_The task_
Leaving pictures aside, set down each line exactly, from the first line of the data to the line with "A US bike-sharing", both included.
··· Records shown
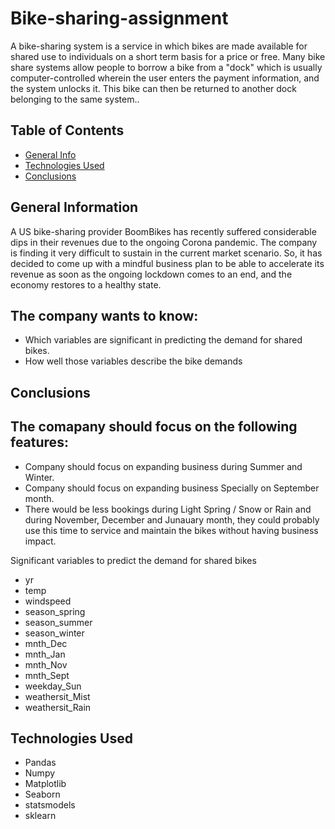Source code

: # Bike-sharing-assignment
A bike-sharing system is a service in which bikes are made available for shared use to individuals on a short term basis for a price or free. Many bike share systems allow people to borrow a bike from a "dock" which is usually computer-controlled wherein the user enters the payment information, and the system unlocks it. This bike can then be returned to another dock belonging to the same system..


## Table of Contents
* [General Info](#general-information)
* [Technologies Used](#technologies-used)
* [Conclusions](#conclusions)

<!-- You can include any other section that is pertinent to your problem -->

## General Information
A US bike-sharing provider BoomBikes has recently suffered considerable dips in their revenues due to the ongoing Corona pandemic. The company is finding it very difficult to sustain in the current market scenario. So, it has decided to come up with a mindful business plan to be able to accelerate its revenue as soon as the ongoing lockdown comes to an end, and the economy restores to a healthy state.

## The company wants to know:
- Which variables are significant in predicting the demand for shared bikes.
- How well those variables describe the bike demands

<!-- You don't have to answer all the questions - just the ones relevant to your project. -->

## Conclusions

## The comapany should focus on the following features:
- Company should focus on expanding business during Summer and Winter.
- Company should focus on expanding business Specially on September month.
- There would be less bookings during Light Spring / Snow or Rain and during November, December and Junauary month, they could probably use this time to service and maintain the bikes without having business impact.

Significant variables to predict the demand for shared bikes
- yr
- temp
- windspeed
- season_spring
- season_summer
- season_winter
- mnth_Dec
- mnth_Jan
- mnth_Nov
- mnth_Sept
- weekday_Sun
- weathersit_Mist
- weathersit_Rain


## Technologies Used
- Pandas
- Numpy
- Matplotlib
- Seaborn
- statsmodels
- sklearn



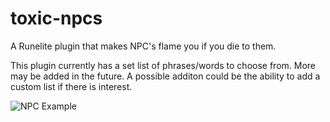 # toxic-npcs
A Runelite plugin that makes NPC's flame you if you die to them.

This plugin currently has a set list of phrases/words to choose from. More may be added in the future. A possible additon could be the ability to add a custom list if there is interest.

![NPC Example](https://i.imgur.com/QZT5aD2.png)
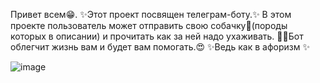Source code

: Привет всем😁.
✨Этот проект посвящен телеграм-боту.✨
В этом проекте пользователь может отправить свою собачку🐶(породы которых в описании) и прочитать как за ней надо ухаживать.
🐱‍🏍Бот облегчит жизнь вам и будет вам помогать.😍
✨Ведь как в афоризм ✨ 


![image](https://github.com/user-attachments/assets/28b1d20e-e361-4f4f-8314-221274037a52)
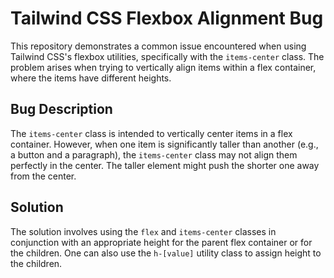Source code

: # Tailwind CSS Flexbox Alignment Bug

This repository demonstrates a common issue encountered when using Tailwind CSS's flexbox utilities, specifically with the `items-center` class. The problem arises when trying to vertically align items within a flex container, where the items have different heights.

## Bug Description

The `items-center` class is intended to vertically center items in a flex container. However, when one item is significantly taller than another (e.g., a button and a paragraph), the `items-center` class may not align them perfectly in the center. The taller element might push the shorter one away from the center.

## Solution

The solution involves using the `flex` and `items-center` classes in conjunction with an appropriate height for the parent flex container or for the children.   One can also use the `h-[value]` utility class to assign height to the children.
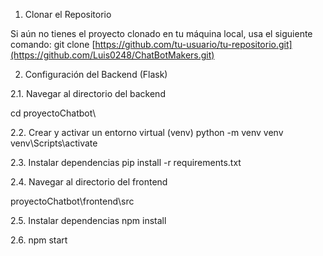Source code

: 1. Clonar el Repositorio

Si aún no tienes el proyecto clonado en tu máquina local, usa el siguiente comando:
git clone [https://github.com/tu-usuario/tu-repositorio.git](https://github.com/Luis0248/ChatBotMakers.git)

2. Configuración del Backend (Flask)

2.1. Navegar al directorio del backend

cd proyectoChatbot\

2.2. Crear y activar un entorno virtual (venv)
python -m venv venv
venv\Scripts\activate

2.3. Instalar dependencias
pip install -r requirements.txt

2.4. Navegar al directorio del frontend 

proyectoChatbot\frontend\src

2.5. Instalar dependencias
npm install

2.6. npm start


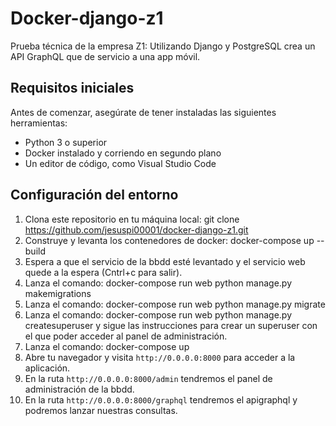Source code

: # Docker-django-z1

Prueba técnica de la empresa Z1: Utilizando Django y PostgreSQL crea un API GraphQL que de servicio a una app móvil.

## Requisitos iniciales

Antes de comenzar, asegúrate de tener instaladas las siguientes herramientas:

- Python 3 o superior
- Docker instalado y corriendo en segundo plano
- Un editor de código, como Visual Studio Code

## Configuración del entorno

1. Clona este repositorio en tu máquina local: git clone https://github.com/jesuspi00001/docker-django-z1.git
2. Construye y levanta los contenedores de docker: docker-compose up --build
3. Espera a que el servicio de la bbdd esté levantado y el servicio web quede a la espera (Cntrl+c para salir).
4. Lanza el comando: docker-compose run web python manage.py makemigrations
5. Lanza el comando: docker-compose run web python manage.py migrate
6. Lanza el comando: docker-compose run web python manage.py createsuperuser y sigue las instrucciones para crear un superuser con el que poder acceder al panel de administración.
7. Lanza el comando: docker-compose up
8. Abre tu navegador y visita `http://0.0.0.0:8000` para acceder a la aplicación.
9. En la ruta `http://0.0.0.0:8000/admin` tendremos el panel de administración de la bbdd.
10. En la ruta `http://0.0.0.0:8000/graphql` tendremos el apigraphql y podremos lanzar nuestras consultas.
      

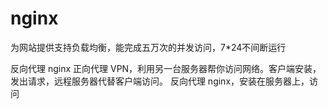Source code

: # nginx
为网站提供支持负载均衡，能完成五万次的并发访问，7*24不间断运行

反向代理 nginx
正向代理 VPN，利用另一台服务器帮你访问网络。客户端安装，发出请求，远程服务器代替客户端访问。
反向代理 nginx，安装在服务器上，访问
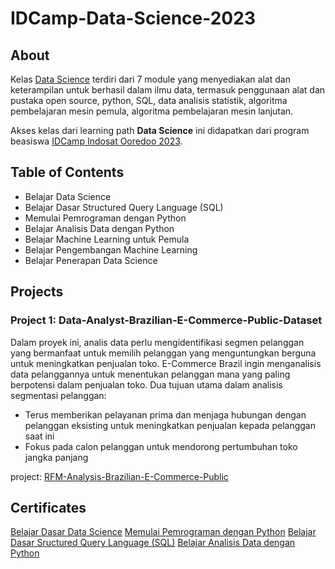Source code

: # IDCamp-Data-Science-2023

## About
Kelas <a href="https://www.dicoding.com/learningpaths/60">Data Science</a> terdiri dari 7 module yang menyediakan alat dan keterampilan untuk berhasil dalam ilmu data, termasuk penggunaan alat dan pustaka open source, python, SQL, data analisis statistik, algoritma pembelajaran mesin pemula, algoritma pembelajaran mesin lanjutan.

Akses kelas dari learning path **Data Science** ini didapatkan dari program beasiswa [IDCamp Indosat Ooredoo 2023](https://idcamp.ioh.co.id/).

## Table of Contents
- Belajar Data Science
- Belajar Dasar Structured Query Language (SQL)
- Memulai Pemrograman dengan Python
- Belajar Analisis Data dengan Python
- Belajar Machine Learning untuk Pemula
- Belajar Pengembangan Machine Learning
- Belajar Penerapan Data Science

## Projects
### Project 1: Data-Analyst-Brazilian-E-Commerce-Public-Dataset
Dalam proyek ini, analis data perlu mengidentifikasi segmen pelanggan yang bermanfaat untuk memilih pelanggan yang menguntungkan berguna untuk meningkatkan penjualan toko.
E-Commerce Brazil ingin menganalisis data pelanggannya untuk menentukan pelanggan mana yang paling berpotensi dalam penjualan toko.
Dua tujuan utama dalam analisis segmentasi pelanggan:
- Terus memberikan pelayanan prima dan menjaga hubungan dengan pelanggan eksisting untuk meningkatkan penjualan kepada pelanggan saat ini
- Fokus pada calon pelanggan untuk mendorong pertumbuhan toko jangka panjang

project: [RFM-Analysis-Brazilian-E-Commerce-Public](https://github.com/abliskan/RFM-Analysis-Brazilian-E-Commerce-Public)

## Certificates
[Belajar Dasar Data Science](https://www.dicoding.com/certificates/JMZV1RQK3XN9)
[Memulai Pemrograman dengan Python](https://www.dicoding.com/certificates/07Z686JQJXQR)
[Belajar Dasar Sructured Query Language (SQL)](https://www.dicoding.com/certificates/2VX3635VNXYQ)
[Belajar Analisis Data dengan Python](https://www.dicoding.com/certificates/1RXY0V2RMZVM)
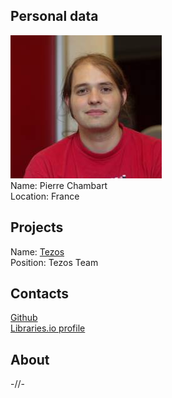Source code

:## Personal data
![ photo](photo/pierre_chambart.jpg)  
Name: Pierre Chambart  
Location: France
## Projects 
Name: [Tezos](../projects/tezos.md)  
Position: Tezos Team
## Contacts 
[Github](https://github.com/chambart)  
[Libraries.io profile](https://libraries.io/github/chambart)  
## About
-//-
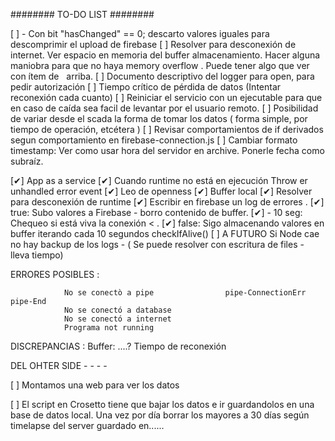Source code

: ########   TO-DO LIST   ########

[ ] - Con bit "hasChanged" == 0; descarto valores iguales para descomprimir el upload de firebase
[ ]    Resolver para desconexión de internet. Ver espacio en memoria del buffer almacenamiento. Hacer alguna maniobra para que no haya memory overflow . Puede tener algo que ver con ítem de            arriba.
[ ]    Documento descriptivo del logger para open, para pedir autorización
[ ]    Tiempo crítico de pérdida de datos (Intentar reconexión cada cuanto)
[ ]    Reiniciar el servicio con un ejecutable para que en caso de caída sea facil de levantar por el usuario remoto. 
[ ]    Posibilidad de variar desde el scada la forma de tomar los datos ( forma simple, por tiempo de operación, etcétera )
[ ]    Revisar comportamientos de if derivados segun comportamiento en firebase-connection.js
[ ]    Cambiar formato timestamp: Ver como usar hora del servidor en archive. Ponerle fecha como subraíz. 

[✔]    App as a service
[✔]    Cuando runtime no está en ejecución Throw er unhandled error event
[✔]    Leo de openness 
[✔]    Buffer local
[✔]    Resolver para desconexión de runtime
[✔]    Escribir en firebase un log de errores
.                                                 [✔]  true: Subo valores a Firebase - borro contenido de buffer.
[✔] - 10 seg: Chequeo si está viva la conexión <
.                                                 [✔] false: Sigo almacenando valores en buffer iterando cada 10 segundos checkIfAlive() 
[ ]    A FUTURO Si Node cae no hay backup de los logs - ( Se puede resolver con escritura de files - lleva tiempo)



ERRORES POSIBLES : 

                No se conectò a pipe                pipe-ConnectionErr   pipe-End
                No se conectó a database            
                No se conectó a internet
                Programa not running

DISCREPANCIAS : 
                Buffer: ....?
                Tiempo de reconexión                




DEL OHTER SIDE - - - - 

[ ]     Montamos una web para ver los datos

[ ]     El script en Crosetto tiene que bajar los datos e ir guardandolos en una base de datos local. Una vez por día borrar los mayores a 30 días según timelapse del server guardado en......
 
 
 


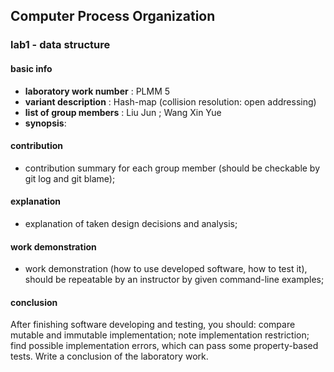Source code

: ## Computer Process Organization
### lab1 - data structure
#### basic info
* **laboratory work number** : PLMM 5 
* **variant description** :  Hash-map (collision resolution: open addressing)
* **list of group members** : Liu Jun ; Wang Xin Yue
* **synopsis**:

#### contribution
* contribution summary for each group member (should be checkable by git log and git blame);
#### explanation 
* explanation of taken design decisions and analysis;
#### work demonstration 
* work demonstration (how to use developed software, how to test it), should be repeatable by an instructor by given command-line
examples;
#### conclusion

After finishing software developing and testing, you should:
    compare mutable and immutable implementation;
    note implementation restriction;
    find possible implementation errors, which can pass some property-based tests.
  Write a conclusion of the laboratory work.
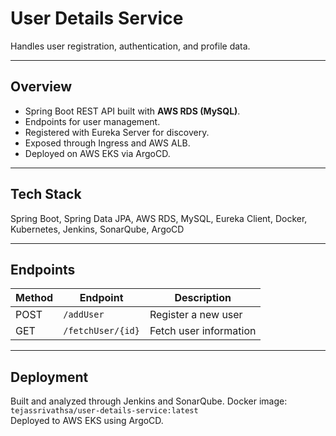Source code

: # User Details Service

Handles user registration, authentication, and profile data.

---

## Overview
- Spring Boot REST API built with **AWS RDS (MySQL)**.  
- Endpoints for user management.
- Registered with Eureka Server for discovery.
- Exposed through Ingress and AWS ALB.
- Deployed on AWS EKS via ArgoCD.

---

## Tech Stack
Spring Boot, Spring Data JPA, AWS RDS, MySQL, Eureka Client, Docker, Kubernetes, Jenkins, SonarQube, ArgoCD

---

## Endpoints
| Method | Endpoint | Description |
|---------|-----------|-------------|
| POST | `/addUser` | Register a new user |
| GET | `/fetchUser/{id}` | Fetch user information |

---

## Deployment
Built and analyzed through Jenkins and SonarQube.
Docker image: `tejassrivathsa/user-details-service:latest`  
Deployed to AWS EKS using ArgoCD.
······
_Output of the exercise_
Source code

: # Bike-sharing-assignment
A bike-sharing system is a service in which bikes are made available for shared use to individuals on a short term basis for a price or free. Many bike share systems allow people to borrow a bike from a "dock" which is usually computer-controlled wherein the user enters the payment information, and the system unlocks it. This bike can then be returned to another dock belonging to the same system..


## Table of Contents
* [General Info](#general-information)
* [Technologies Used](#technologies-used)
* [Conclusions](#conclusions)

<!-- You can include any other section that is pertinent to your problem -->

## General Information
A US bike-sharing provider BoomBikes has recently suffered considerable dips in their revenues due to the ongoing Corona pandemic. The company is finding it very difficult to sustain in the current market scenario. So, it has decided to come up with a mindful business plan to be able to accelerate its revenue as soon as the ongoing lockdown comes to an end, and the economy restores to a healthy state.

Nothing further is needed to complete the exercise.